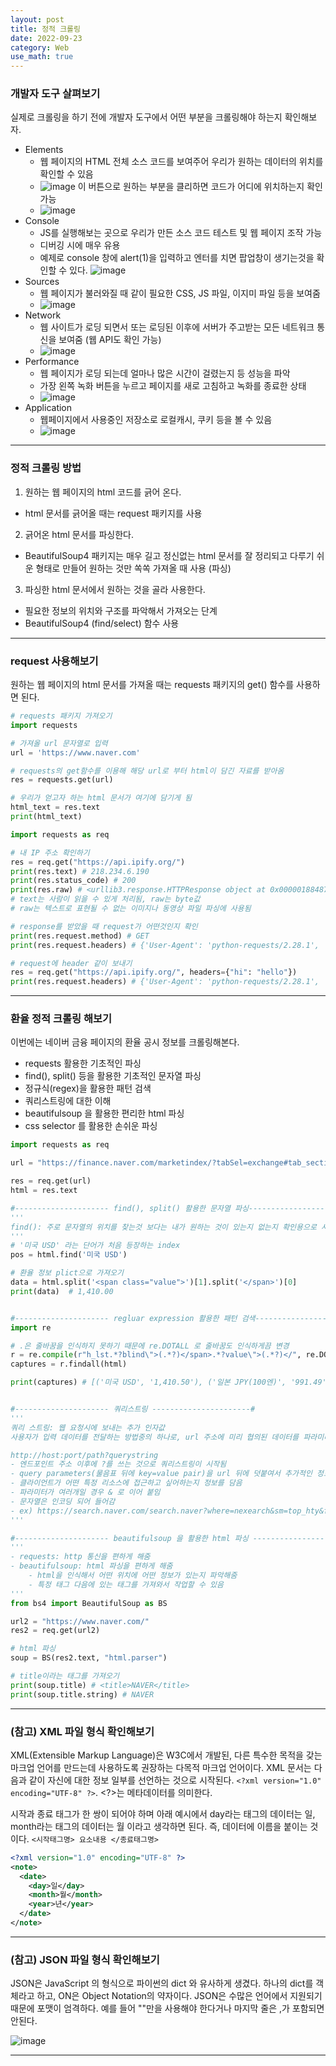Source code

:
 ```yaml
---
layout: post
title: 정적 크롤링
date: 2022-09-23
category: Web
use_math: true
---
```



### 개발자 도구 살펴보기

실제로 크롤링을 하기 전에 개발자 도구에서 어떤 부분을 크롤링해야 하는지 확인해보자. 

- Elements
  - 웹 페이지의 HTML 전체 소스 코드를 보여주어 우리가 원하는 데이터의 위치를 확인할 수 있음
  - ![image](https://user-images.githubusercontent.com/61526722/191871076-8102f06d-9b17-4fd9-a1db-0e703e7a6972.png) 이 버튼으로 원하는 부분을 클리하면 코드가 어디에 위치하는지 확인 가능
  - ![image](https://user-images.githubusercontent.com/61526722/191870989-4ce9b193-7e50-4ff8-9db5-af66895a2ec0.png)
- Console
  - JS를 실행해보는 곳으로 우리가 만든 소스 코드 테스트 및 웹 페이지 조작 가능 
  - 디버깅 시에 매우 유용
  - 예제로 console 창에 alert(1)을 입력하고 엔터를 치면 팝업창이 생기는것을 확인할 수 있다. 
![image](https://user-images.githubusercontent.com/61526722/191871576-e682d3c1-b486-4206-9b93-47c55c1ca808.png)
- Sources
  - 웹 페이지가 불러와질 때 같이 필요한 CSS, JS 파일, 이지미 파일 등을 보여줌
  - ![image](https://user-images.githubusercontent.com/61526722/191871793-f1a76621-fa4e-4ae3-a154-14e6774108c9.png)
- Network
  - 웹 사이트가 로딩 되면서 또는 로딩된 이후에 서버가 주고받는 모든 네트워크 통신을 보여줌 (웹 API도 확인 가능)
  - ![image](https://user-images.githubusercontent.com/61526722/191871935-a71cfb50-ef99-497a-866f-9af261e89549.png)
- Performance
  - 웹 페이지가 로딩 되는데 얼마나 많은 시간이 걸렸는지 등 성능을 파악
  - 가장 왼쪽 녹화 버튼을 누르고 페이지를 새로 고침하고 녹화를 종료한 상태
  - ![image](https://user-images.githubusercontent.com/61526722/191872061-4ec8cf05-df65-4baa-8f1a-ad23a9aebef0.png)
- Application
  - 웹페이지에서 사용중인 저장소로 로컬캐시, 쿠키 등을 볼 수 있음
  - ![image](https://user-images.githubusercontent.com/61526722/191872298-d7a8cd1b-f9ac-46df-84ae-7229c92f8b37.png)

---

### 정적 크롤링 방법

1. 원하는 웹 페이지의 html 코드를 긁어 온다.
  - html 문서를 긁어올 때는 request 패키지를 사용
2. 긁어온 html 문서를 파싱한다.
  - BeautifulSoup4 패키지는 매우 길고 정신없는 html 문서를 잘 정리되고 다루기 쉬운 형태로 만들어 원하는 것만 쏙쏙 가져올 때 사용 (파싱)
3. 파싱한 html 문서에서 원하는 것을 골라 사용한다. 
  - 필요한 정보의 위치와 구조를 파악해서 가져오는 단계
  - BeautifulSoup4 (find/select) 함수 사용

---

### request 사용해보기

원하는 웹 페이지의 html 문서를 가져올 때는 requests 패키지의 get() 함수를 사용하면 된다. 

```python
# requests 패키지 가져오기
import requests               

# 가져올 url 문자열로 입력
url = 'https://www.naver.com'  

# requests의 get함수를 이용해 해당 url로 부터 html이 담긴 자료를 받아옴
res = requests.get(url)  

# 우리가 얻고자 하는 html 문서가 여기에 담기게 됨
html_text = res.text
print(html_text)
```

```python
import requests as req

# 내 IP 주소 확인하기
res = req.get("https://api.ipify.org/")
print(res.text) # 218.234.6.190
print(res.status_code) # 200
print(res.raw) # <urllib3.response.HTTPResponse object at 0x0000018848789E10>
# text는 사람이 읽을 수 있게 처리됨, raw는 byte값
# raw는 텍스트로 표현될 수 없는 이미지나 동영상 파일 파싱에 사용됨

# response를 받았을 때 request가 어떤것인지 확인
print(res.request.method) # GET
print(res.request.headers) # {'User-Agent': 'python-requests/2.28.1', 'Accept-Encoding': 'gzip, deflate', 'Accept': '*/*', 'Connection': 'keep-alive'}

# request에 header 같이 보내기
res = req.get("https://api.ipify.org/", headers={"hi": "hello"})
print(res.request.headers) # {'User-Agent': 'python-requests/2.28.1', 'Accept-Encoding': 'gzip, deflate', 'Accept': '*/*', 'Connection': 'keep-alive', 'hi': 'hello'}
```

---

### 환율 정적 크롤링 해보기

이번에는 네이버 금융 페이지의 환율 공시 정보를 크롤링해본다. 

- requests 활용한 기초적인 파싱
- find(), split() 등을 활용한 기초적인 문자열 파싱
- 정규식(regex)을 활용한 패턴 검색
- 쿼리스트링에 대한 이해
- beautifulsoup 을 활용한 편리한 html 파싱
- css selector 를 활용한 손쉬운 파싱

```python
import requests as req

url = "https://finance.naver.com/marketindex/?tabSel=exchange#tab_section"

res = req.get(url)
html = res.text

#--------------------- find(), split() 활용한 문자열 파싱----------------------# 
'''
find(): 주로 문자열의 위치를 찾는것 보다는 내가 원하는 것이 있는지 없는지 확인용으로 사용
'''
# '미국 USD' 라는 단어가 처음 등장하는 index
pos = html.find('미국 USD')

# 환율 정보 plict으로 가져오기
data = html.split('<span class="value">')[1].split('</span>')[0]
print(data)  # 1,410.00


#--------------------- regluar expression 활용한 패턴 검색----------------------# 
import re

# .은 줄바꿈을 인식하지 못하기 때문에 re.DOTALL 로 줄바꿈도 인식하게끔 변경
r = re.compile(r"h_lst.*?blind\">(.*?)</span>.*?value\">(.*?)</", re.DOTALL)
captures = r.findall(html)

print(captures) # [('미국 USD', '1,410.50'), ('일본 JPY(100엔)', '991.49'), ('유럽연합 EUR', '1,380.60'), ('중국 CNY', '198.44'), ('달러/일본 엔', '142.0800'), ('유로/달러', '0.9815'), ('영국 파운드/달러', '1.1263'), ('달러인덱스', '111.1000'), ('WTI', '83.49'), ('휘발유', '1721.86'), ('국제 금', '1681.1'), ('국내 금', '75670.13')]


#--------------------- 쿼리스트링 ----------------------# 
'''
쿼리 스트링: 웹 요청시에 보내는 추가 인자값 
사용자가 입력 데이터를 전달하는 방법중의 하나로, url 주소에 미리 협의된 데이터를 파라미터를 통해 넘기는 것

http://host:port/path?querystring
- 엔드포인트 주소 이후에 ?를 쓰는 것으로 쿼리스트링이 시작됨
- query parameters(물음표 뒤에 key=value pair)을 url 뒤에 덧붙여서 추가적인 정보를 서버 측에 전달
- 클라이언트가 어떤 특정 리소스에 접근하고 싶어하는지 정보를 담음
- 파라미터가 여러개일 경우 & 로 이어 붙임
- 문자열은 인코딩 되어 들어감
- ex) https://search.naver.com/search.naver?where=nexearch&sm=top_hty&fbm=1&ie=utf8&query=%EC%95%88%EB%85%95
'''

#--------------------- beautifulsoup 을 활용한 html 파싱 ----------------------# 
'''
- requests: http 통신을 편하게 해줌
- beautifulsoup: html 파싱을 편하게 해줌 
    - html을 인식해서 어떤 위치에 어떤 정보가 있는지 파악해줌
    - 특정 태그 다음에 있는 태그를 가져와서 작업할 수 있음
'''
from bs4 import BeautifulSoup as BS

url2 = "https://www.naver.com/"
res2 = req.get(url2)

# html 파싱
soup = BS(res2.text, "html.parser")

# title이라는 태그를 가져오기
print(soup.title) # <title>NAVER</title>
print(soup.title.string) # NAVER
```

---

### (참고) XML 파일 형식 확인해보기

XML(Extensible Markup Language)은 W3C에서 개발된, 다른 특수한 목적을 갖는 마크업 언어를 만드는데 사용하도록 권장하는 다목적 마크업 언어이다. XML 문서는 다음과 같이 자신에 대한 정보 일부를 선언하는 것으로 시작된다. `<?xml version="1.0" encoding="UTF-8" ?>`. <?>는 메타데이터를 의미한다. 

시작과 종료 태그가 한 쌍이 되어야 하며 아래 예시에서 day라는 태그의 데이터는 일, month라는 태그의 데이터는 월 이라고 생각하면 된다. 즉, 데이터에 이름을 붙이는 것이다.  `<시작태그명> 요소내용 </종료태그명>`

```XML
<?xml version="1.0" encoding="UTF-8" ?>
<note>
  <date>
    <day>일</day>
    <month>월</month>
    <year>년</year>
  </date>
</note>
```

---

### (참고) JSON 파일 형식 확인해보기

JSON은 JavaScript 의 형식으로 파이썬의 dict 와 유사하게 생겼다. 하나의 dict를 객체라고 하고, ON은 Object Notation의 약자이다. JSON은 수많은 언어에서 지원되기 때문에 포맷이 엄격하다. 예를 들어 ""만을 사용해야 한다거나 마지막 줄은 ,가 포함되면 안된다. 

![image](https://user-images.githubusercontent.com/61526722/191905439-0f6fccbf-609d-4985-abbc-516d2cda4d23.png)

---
==
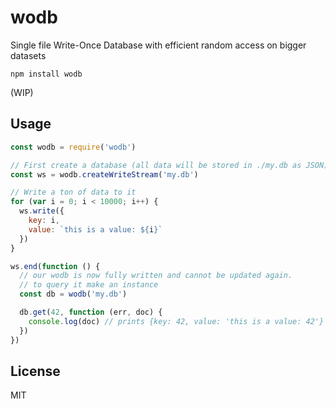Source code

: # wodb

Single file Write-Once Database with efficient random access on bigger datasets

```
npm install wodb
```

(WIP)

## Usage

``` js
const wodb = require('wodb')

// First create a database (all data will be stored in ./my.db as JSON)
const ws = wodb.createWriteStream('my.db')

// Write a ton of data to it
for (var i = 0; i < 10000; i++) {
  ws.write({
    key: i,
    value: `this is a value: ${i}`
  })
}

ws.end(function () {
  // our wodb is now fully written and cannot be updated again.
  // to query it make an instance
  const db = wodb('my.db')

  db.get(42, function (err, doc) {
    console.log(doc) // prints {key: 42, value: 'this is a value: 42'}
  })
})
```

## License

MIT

Work task
Go through the records above and copy each line where "githubusercontent" is found.

Response area
  - ![image](https://user-images.githubusercontent.com/61526722/191871076-8102f06d-9b17-4fd9-a1db-0e703e7a6972.png) 이 버튼으로 원하는 부분을 클리하면 코드가 어디에 위치하는지 확인 가능
  - ![image](https://user-images.githubusercontent.com/61526722/191870989-4ce9b193-7e50-4ff8-9db5-af66895a2ec0.png)
![image](https://user-images.githubusercontent.com/61526722/191871576-e682d3c1-b486-4206-9b93-47c55c1ca808.png)
  - ![image](https://user-images.githubusercontent.com/61526722/191871793-f1a76621-fa4e-4ae3-a154-14e6774108c9.png)
  - ![image](https://user-images.githubusercontent.com/61526722/191871935-a71cfb50-ef99-497a-866f-9af261e89549.png)
  - ![image](https://user-images.githubusercontent.com/61526722/191872061-4ec8cf05-df65-4baa-8f1a-ad23a9aebef0.png)
  - ![image](https://user-images.githubusercontent.com/61526722/191872298-d7a8cd1b-f9ac-46df-84ae-7229c92f8b37.png)
![image](https://user-images.githubusercontent.com/61526722/191905439-0f6fccbf-609d-4985-abbc-516d2cda4d23.png)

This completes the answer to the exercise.